Any sentient adult will tell you that relationships (even good ones) require hard work and sacrifice. And any sentient designer will tell you that his or her vision is NOT to be compromised. Ergo, it’s easy to imagine that a partnership of two designers would be a disastrous coupling — we’re picturing arguments that bounce non-stop between the bedroom and the mood-board room.
So how exactly is it that the co-founders of Consort Design, Mat Sanders and Brandon Quattrone, have managed to achieve both aesthetic and romantic harmony? It probably helps that they both embody the laid-back, effortless cool of their hometown Los Angeles — it’s about as hard to imagine either of them throwing a diva-like fit as it is to picture riding the subway in Southern California. And of course, they’re both wildly talented, which eliminates any truly egregious breaches of taste.
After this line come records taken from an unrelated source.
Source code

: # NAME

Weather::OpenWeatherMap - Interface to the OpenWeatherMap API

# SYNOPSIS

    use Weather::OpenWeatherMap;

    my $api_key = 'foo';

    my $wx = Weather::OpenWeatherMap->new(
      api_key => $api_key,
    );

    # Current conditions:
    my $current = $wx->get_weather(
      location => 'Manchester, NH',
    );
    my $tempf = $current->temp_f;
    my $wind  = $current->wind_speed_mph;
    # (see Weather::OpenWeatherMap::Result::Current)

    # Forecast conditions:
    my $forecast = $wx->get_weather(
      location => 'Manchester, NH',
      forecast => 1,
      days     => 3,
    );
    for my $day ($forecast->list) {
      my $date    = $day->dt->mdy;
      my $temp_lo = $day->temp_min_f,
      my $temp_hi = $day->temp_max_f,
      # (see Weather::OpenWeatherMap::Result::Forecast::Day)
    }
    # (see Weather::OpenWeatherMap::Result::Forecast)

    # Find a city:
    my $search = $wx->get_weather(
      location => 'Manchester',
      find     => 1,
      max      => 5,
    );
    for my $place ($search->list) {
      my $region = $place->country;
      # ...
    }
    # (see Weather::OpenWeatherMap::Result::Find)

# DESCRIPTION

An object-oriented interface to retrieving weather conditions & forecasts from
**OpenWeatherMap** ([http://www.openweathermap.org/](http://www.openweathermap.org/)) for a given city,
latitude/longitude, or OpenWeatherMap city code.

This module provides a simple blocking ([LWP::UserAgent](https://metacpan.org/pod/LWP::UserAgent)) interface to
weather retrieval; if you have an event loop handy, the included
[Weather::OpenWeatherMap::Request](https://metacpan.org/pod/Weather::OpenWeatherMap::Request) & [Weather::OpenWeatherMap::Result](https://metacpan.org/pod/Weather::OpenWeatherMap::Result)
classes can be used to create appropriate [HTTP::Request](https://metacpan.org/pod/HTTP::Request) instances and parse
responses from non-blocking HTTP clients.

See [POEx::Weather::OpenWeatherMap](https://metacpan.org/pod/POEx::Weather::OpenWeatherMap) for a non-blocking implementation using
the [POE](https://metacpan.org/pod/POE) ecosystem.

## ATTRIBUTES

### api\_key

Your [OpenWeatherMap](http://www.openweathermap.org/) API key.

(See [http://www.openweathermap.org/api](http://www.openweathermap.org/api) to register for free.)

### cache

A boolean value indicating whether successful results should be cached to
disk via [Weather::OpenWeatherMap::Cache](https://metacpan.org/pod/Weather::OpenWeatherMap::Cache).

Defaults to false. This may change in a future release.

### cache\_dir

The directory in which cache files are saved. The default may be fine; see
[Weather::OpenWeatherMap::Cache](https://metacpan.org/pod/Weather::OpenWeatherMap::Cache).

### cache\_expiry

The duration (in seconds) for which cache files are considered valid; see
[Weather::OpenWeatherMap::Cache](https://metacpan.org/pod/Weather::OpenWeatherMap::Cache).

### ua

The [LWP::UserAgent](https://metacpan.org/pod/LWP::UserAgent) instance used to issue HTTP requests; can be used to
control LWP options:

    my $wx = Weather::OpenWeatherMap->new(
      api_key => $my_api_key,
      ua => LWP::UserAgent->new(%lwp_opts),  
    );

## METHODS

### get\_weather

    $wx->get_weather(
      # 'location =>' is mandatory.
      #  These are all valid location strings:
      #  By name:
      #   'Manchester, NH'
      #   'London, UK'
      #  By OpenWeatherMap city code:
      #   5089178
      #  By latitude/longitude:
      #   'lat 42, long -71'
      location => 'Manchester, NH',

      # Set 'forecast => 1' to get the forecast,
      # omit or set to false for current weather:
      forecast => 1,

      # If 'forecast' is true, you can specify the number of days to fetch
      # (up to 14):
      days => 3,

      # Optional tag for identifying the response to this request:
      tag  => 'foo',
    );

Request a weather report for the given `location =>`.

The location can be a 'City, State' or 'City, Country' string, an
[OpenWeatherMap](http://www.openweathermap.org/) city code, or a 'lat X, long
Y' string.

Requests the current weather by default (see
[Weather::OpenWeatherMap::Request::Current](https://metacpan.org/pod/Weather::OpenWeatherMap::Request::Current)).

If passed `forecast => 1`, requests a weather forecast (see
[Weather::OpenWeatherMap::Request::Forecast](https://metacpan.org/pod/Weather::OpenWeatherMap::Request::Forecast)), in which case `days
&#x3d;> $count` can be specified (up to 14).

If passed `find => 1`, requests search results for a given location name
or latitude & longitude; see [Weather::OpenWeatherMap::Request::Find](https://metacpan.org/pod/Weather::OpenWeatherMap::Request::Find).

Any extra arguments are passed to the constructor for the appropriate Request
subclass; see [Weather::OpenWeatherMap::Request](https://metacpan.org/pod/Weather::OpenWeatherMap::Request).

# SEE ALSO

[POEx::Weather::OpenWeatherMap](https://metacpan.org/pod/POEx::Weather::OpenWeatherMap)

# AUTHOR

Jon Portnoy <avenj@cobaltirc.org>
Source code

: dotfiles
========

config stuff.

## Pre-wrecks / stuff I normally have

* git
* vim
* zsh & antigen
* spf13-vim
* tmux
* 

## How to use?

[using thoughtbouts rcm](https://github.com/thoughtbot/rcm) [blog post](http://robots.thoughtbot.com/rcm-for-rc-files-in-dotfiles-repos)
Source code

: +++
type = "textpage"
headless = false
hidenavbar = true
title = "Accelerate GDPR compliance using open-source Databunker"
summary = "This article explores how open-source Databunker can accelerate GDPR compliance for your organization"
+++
But still, merging two distinct design sensibilities is an art (perhaps this is why we’re still single).
Curious to learn more, we quizzed the stylish couple about how they thrive in a two-designer household. Read on to see Mat and Brandon’s five rules for staying together, in chicness and in health.
1. Strike a balance.
“Coming from an architecture background, Brandon leans more minimal-modern. Having worked in editorial, I love a lot of ‘stuff’ in a room. For me, combining our styles has pushed me to design (and live) in a more pared down way. Brandon, meanwhile, has come to appreciate the fine art of ACCESSORIZING.”
2. Don’t sweat the small stuff.
“Once, we got into a big fight over fabric samples in a convertible on a Saturday. When you live and work together, design can become all you think and talk about. We love what we do, so we try not to draw strict lines as to when it’s right or wrong to bring up work. But it’s important to keep it all in perspective — convertibles are no place for sample squabbles.”
3. Whenever possible, outsource physical labor.
4. Identify your strengths — and your weaknesses.
“Know when to take the ball and run with it. Brandon is great at planning and numbers (I call him the Rain Man), and I’m good at style details and big-picture items. Figure out where your strengths lie, and then empower each other to keep things on track.”
5. Let your partner push you
“One of the most exciting parts about design is the challenge to always do something new and different with each project. For us, that often means pushing each other outside our comfort zones. We’re always surprising each other while stretching the imagination — it’s ultimately very uplifting.”